In this Notebook we'll take one of the common OCR libraries, EasyOCR, an fine-tune the model that it uses for prediction. You can then take that trained model and then call the model using the EasyOCR API to make predictions on images of text.

## Training a custom model

#### Using open-source data
To train your EasyOCR model you can use your own data / generate your own dataset using a tool like [TextRecognitionDataGenerator](https://github.com/Belval/TextRecognitionDataGenerator).

The default network in the EasyOCR library is 'None-VGG-BiLSTM-CTC'. In addition to a trained model file in the form of a `.pth` file you will need two files: a network architecture file and a model configuration file. You can see some sample files on this EasyOCR Model Hub page which offers English, Latin, Chinese, Japanese, Korean, Telugu, and Kannada under the Second Gen Models. Under the First Generation Models you can choose between Latin, Chinese (Simple), Chinese (Traditional), Japanese, Korean, Thai, Devanagari, Cyrillic, Arabic, Tamil, Bengali: https://jaided.ai/easyocr/modelhub/

#### Via JaidedAI

If you'd like to pay for a web-based service to fine-tune an EasyOCR model you can use JaidedAI's training service.

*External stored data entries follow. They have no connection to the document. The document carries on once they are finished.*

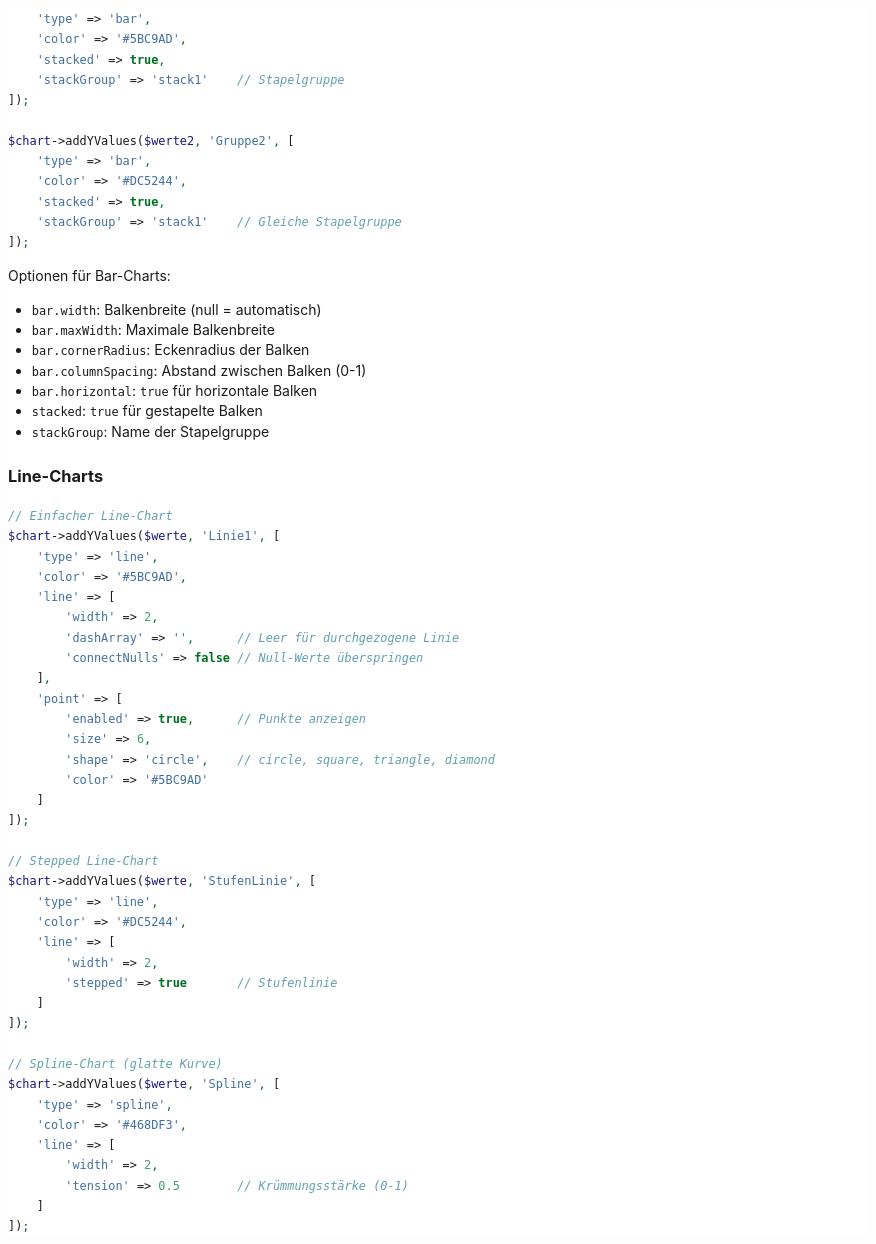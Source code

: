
 ```php
    'type' => 'bar',
    'color' => '#5BC9AD',
    'stacked' => true,
    'stackGroup' => 'stack1'    // Stapelgruppe
]);

$chart->addYValues($werte2, 'Gruppe2', [
    'type' => 'bar',
    'color' => '#DC5244',
    'stacked' => true,
    'stackGroup' => 'stack1'    // Gleiche Stapelgruppe
]);
```

Optionen für Bar-Charts:
- `bar.width`: Balkenbreite (null = automatisch)
- `bar.maxWidth`: Maximale Balkenbreite
- `bar.cornerRadius`: Eckenradius der Balken
- `bar.columnSpacing`: Abstand zwischen Balken (0-1)
- `bar.horizontal`: `true` für horizontale Balken
- `stacked`: `true` für gestapelte Balken
- `stackGroup`: Name der Stapelgruppe

### Line-Charts

```php
// Einfacher Line-Chart
$chart->addYValues($werte, 'Linie1', [
    'type' => 'line',
    'color' => '#5BC9AD',
    'line' => [
        'width' => 2,
        'dashArray' => '',      // Leer für durchgezogene Linie
        'connectNulls' => false // Null-Werte überspringen
    ],
    'point' => [
        'enabled' => true,      // Punkte anzeigen
        'size' => 6,
        'shape' => 'circle',    // circle, square, triangle, diamond
        'color' => '#5BC9AD'
    ]
]);

// Stepped Line-Chart
$chart->addYValues($werte, 'StufenLinie', [
    'type' => 'line',
    'color' => '#DC5244',
    'line' => [
        'width' => 2,
        'stepped' => true       // Stufenlinie
    ]
]);

// Spline-Chart (glatte Kurve)
$chart->addYValues($werte, 'Spline', [
    'type' => 'spline',
    'color' => '#468DF3',
    'line' => [
        'width' => 2,
        'tension' => 0.5        // Krümmungsstärke (0-1)
    ]
]);
```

# Steps taken for open-source training of your own recognition model

We'll go with the free option. We've outlined the steps taken to fine-tune EasyOCR below after reading through and synthesizing the EasyOCR documentation:

1. Generate a dataset of text images (using something like [TextRecognitionDataGenerator](https://github.com/Belval/TextRecognitionDataGenerator) or by BYOD - Bringing Your Own Data - if you already have a corpus of images of text and their labels.
2. After you have your dataset you will want to train your model using the `deep-text-recognition-benchmark` library: https://github.com/clovaai/deep-text-recognition-benchmark This is a **PyTorch**-based library with a great deal of benchmark datasets for you to use: IMBD, ICDAR, etc. The network needs to be fully connected in order to predict flexible text length. The authors of the library used `None-VGG-BiLSTM-CTC` for their model architecture.
3. Once you have a trained model (and the `.pth` file that the EasyOCR library produces) you will need **two** additional files: 1 file describing the network architecture and 1 file describing the model configuration. The **Custom Model** file on the EasyOCR Model Hub page contains an example of the two files: https://jaided.ai/easyocr/modelhub/

# Which model should I fine-tune?

Depending on what model you want to train / fine-tune you'll have a range of performance scores. Below is performance curve taken from the "What Is Wrong With Scene Text Recognition Model Comparisons? Dataset and Model Analysis" paper at https://arxiv.org/abs/1904.01906.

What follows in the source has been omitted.